Overall there a quite a few paints that contain good single pigments, blues, some greens, oranges, yellows and reds. You could pick out 20 or 30 in this category. After all who has 89 paints in their palette!.Many of the paints are given `excellent ' lightfastness ratings, the majority in fact although there are four categories from fugitive to excellent. Some of the pigments quoted are not used by the leading manufacturers, some were but have been replaced.

There are four price bands ranging from £3.30p for series 1 to £6.10 for series 4. This is barely a third of what the top priced brands like Daniel Smith and Winsor and Newton are. Can this be true that they are comparable in quality? The American mail order outfit Jerrys Artarama are effusive in their praise of these paints but cynical old me takes all such claims with a large pinch of salt. They are quite a bit cheaper than the Korean brands like Shin Han.

I've not tried Turner so cannot comment on how they perform. The composition of each paint depends on pigment load what additives they have and how the whole thing is formulated. Once we had the estimable Handprint that conducted forensic examinations of paints and the claims made for them. Alas no longer. If this brand interests you try some and report.

Jacksons catalogues, the watercolour only one is on the left.

The new watercolour catalogue doesn't just list products. It has a number of articles and other useful information.

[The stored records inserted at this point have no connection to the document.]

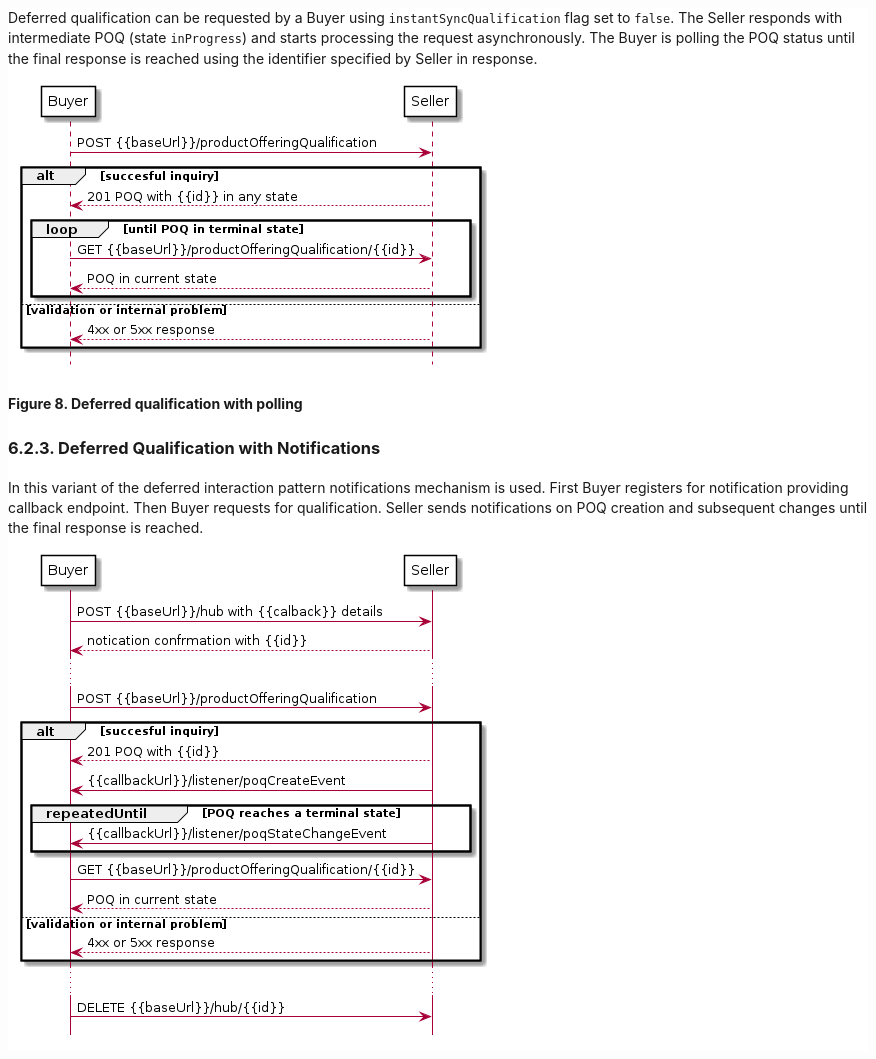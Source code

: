 Deferred qualification can be requested by a Buyer using `instantSyncQualification` flag set to `false`.
The Seller responds with intermediate POQ (state `inProgress`) and starts processing the request asynchronously.
The Buyer is polling the POQ status until the final response is reached using the identifier specified by Seller in response.

![Deferred qualification with polling](media/iter_pool.png)

**Figure 8. Deferred qualification with polling**

### 6.2.3. Deferred Qualification with Notifications

In this variant of the deferred interaction pattern notifications mechanism is used.
First Buyer registers for notification providing callback endpoint.
Then Buyer requests for qualification. Seller sends notifications on POQ creation and subsequent changes
until the final response is reached.

![Deferred qualification with notifications](media/iter_hub.png)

Although there is a small charge for this new catalogue you can get one free by quoting CATW with your next order. I like Jacksons. They are easy to deal with and eager to please. The occasional mistake is soon rectified. I am now using a new system of delivery where you pick up from a local point, in my case a McColls shop. This means you don't have to worry about being out when the delivery arrives. I would remind readers that if you live outside the EU you don't pay VAT - 20%. This will largely compensate for any extra delivery charges incurred which tend to be at actual cost, not inflated..


Peter Ward said...

I've had to delete a comment originally in Indonesian by a young lady. This is because most of it seemed to be advertising various things including a betting site, with various links, which for all I know might be dangerous. Sorry..

Unknown said...

Hi, Mr. Ward! Great blog, especially the posts on palettes. Being left-handed and still searching for a good way of organizing my colours, views on palettes are always interesting.

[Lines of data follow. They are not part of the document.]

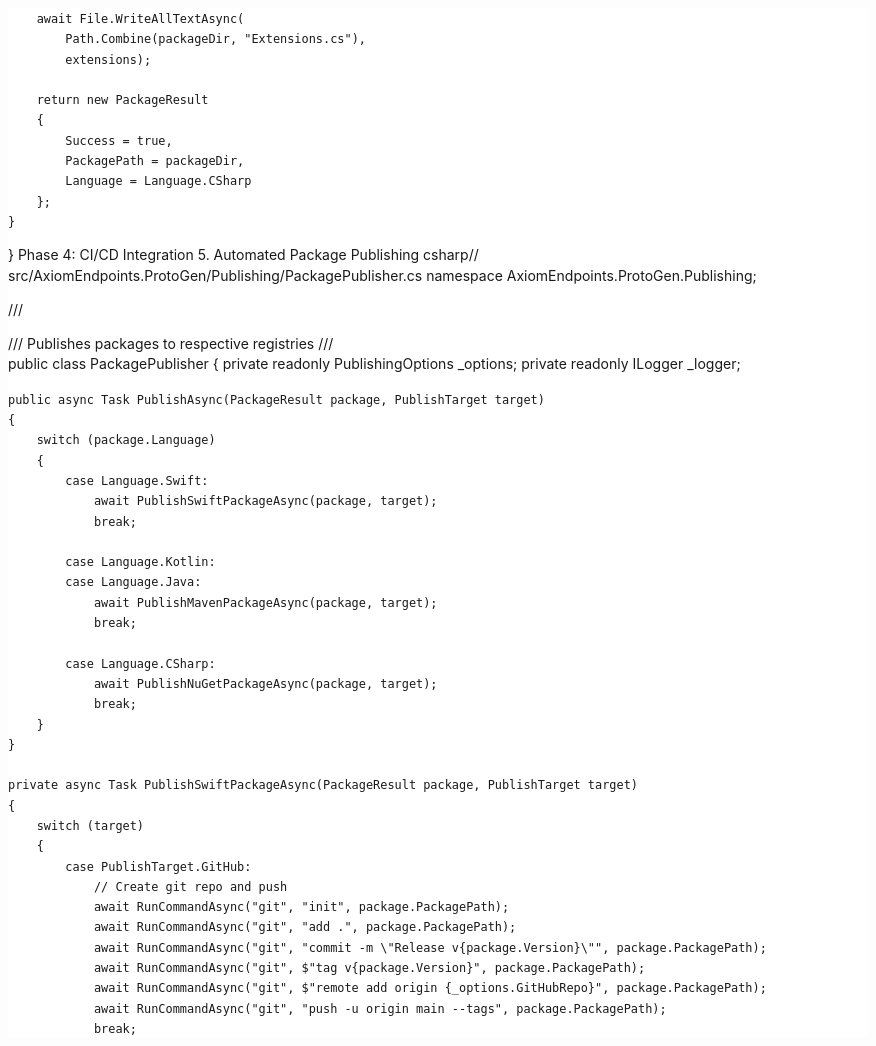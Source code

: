         await File.WriteAllTextAsync(
            Path.Combine(packageDir, "Extensions.cs"),
            extensions);

        return new PackageResult
        {
            Success = true,
            PackagePath = packageDir,
            Language = Language.CSharp
        };
    }
}
Phase 4: CI/CD Integration
5. Automated Package Publishing
csharp// src/AxiomEndpoints.ProtoGen/Publishing/PackagePublisher.cs
namespace AxiomEndpoints.ProtoGen.Publishing;

/// <summary>
/// Publishes packages to respective registries
/// </summary>
public class PackagePublisher
{
    private readonly PublishingOptions _options;
    private readonly ILogger<PackagePublisher> _logger;

    public async Task PublishAsync(PackageResult package, PublishTarget target)
    {
        switch (package.Language)
        {
            case Language.Swift:
                await PublishSwiftPackageAsync(package, target);
                break;

            case Language.Kotlin:
            case Language.Java:
                await PublishMavenPackageAsync(package, target);
                break;

            case Language.CSharp:
                await PublishNuGetPackageAsync(package, target);
                break;
        }
    }

    private async Task PublishSwiftPackageAsync(PackageResult package, PublishTarget target)
    {
        switch (target)
        {
            case PublishTarget.GitHub:
                // Create git repo and push
                await RunCommandAsync("git", "init", package.PackagePath);
                await RunCommandAsync("git", "add .", package.PackagePath);
                await RunCommandAsync("git", "commit -m \"Release v{package.Version}\"", package.PackagePath);
                await RunCommandAsync("git", $"tag v{package.Version}", package.PackagePath);
                await RunCommandAsync("git", $"remote add origin {_options.GitHubRepo}", package.PackagePath);
                await RunCommandAsync("git", "push -u origin main --tags", package.PackagePath);
                break;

Regarding the Turner Watercolours, I have some tubes bought from Jackson's a while back. The tubes are somewhat large and a bit disappointing to look at at first. They look far from full and sound clanky, even though they probably contain the stated amount of paint. The "extra "room" in the tubes may be both to avoid unneccessary expansion when opening them and to make them appear a bit larger in the eye of the beholder. The opening is quite small, so there is no unneccessary goo around the cap when opening them. Most importantly, the paint is quite thicker than other brands, which could mean more pigment to gum ratio. They're the complete opposite of Maimeri Venezia which (in my opinion) contains lots of gum arabic. For the price, they're quite good and may safely be used alongside other colours.

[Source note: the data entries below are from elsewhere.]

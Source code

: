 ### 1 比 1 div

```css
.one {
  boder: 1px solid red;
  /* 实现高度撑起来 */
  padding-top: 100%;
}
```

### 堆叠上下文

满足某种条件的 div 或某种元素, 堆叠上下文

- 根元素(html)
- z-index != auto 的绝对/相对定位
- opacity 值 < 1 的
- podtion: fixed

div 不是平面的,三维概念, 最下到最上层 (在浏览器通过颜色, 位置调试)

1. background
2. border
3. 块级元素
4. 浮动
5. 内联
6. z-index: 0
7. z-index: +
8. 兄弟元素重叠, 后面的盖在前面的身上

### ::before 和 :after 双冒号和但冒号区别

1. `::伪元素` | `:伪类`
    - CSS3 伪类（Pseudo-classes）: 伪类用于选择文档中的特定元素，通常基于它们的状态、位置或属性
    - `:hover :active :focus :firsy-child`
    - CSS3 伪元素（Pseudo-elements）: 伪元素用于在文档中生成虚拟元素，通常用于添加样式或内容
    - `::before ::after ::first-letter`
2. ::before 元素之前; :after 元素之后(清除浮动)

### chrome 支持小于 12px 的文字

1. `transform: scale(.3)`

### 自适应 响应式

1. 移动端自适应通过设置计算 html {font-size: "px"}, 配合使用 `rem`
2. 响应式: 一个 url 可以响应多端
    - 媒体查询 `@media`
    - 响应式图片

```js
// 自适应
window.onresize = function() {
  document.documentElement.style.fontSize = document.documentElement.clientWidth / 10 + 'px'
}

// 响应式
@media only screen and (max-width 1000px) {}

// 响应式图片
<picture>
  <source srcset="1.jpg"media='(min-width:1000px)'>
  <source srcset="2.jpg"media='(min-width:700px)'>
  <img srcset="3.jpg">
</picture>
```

Like you, I am sceptical about combo-colours with several ingredients, but these are useful for detail work and shadows, and less for mixing, so I do not worry too much about them. I am still looking for an indigo to replace the Prussian PB27. The Turner indigo has four colours in it, so I am not sure how it will react to surrounding colours...

It is important, however, to avoid or be careful with mixes containing white pigments as they will easily go opaque and muddy. I like the Shin Han brand as well (European or American artist tubes in Norway can cost almost twice as much as in the UK), but pay attention to those mixes. Even the most expensive brands have such mixes, though. I think they should be labeled "gouache". Naple's Yellow is often a gouachy watercolour, as are some cerulean or cobalt "hues". I have seen painters put tiny amounts of chinese white in the skies, though, so there is no reason to be totally rigid. Adding white pigments seems like an inexpensive way to expand the colour chart. In my opinion, Turners' has an excellent chart with lots of single pigments and very few white-mixes. The earth colours, however, do not seem to contain many single standing varieties of PBr7 or other PBs. Only two, I think. Compared to Horadam, for instance. Turners' has many Pr101 varieties. As does DS.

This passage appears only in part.